• _Exercise objective_:
Below are the records; collect from them each line containing the string "Lamartine".

• _Material for this exercise_:
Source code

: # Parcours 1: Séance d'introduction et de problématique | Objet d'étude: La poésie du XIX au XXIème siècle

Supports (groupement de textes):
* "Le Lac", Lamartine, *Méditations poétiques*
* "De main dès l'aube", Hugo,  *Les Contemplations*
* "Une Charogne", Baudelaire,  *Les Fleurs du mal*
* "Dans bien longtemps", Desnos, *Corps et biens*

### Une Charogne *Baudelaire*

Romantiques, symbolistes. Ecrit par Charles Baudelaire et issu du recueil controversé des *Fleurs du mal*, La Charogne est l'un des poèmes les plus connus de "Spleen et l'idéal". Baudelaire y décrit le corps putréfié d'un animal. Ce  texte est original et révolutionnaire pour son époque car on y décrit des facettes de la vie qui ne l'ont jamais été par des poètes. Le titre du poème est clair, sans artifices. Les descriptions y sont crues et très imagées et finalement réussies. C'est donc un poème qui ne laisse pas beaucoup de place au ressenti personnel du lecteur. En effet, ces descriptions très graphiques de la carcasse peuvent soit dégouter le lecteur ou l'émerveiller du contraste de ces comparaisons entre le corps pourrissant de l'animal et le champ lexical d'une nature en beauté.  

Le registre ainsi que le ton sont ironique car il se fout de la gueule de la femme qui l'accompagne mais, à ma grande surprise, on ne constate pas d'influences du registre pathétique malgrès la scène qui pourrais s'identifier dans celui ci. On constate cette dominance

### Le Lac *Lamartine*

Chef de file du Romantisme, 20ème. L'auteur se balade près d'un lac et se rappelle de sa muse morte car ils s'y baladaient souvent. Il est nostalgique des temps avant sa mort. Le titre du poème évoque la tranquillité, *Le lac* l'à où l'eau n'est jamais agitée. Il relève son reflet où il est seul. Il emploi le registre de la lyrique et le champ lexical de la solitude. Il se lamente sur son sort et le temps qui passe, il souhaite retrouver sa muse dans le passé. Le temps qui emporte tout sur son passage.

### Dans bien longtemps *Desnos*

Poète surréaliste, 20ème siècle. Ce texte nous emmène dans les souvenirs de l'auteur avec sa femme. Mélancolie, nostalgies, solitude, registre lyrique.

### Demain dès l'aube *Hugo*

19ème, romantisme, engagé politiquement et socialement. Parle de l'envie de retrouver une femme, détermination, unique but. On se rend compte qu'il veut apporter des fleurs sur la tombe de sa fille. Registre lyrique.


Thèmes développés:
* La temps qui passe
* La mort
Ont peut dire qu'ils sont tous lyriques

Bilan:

• _Answer to the problem_:
* "Le Lac", Lamartine, *Méditations poétiques*
### Le Lac *Lamartine*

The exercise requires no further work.